(Stored data)
....

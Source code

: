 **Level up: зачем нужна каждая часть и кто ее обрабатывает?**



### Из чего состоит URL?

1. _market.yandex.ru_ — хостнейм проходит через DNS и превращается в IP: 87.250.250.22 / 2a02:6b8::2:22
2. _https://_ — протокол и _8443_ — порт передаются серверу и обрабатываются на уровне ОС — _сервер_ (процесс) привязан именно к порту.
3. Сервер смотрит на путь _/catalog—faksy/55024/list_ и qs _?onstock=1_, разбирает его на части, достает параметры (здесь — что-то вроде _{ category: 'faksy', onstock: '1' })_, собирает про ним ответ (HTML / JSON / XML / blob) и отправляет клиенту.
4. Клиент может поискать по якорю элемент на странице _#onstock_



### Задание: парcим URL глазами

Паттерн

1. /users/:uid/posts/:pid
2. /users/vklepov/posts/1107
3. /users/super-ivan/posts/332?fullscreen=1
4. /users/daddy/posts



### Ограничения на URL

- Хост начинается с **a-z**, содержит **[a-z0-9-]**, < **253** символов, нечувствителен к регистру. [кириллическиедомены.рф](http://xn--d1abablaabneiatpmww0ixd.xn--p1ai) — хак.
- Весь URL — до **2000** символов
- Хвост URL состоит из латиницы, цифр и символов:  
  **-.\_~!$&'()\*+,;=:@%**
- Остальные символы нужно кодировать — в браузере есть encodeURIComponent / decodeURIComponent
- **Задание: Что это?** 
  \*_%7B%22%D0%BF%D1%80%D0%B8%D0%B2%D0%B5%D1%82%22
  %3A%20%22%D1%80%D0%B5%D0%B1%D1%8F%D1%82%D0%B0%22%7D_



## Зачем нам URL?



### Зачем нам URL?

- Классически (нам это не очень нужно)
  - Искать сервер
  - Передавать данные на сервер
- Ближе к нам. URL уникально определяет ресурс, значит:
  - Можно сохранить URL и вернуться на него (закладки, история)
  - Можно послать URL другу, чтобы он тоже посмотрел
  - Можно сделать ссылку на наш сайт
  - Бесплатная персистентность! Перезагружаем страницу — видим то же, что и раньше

....

AIM OF THE TASK
Search the records for lines holding the word "Можно", then copy each line you find.

PROBLEM SOLUTION
  - Можно сохранить URL и вернуться на него (закладки, история)
  - Можно послать URL другу, чтобы он тоже посмотрел
  - Можно сделать ссылку на наш сайт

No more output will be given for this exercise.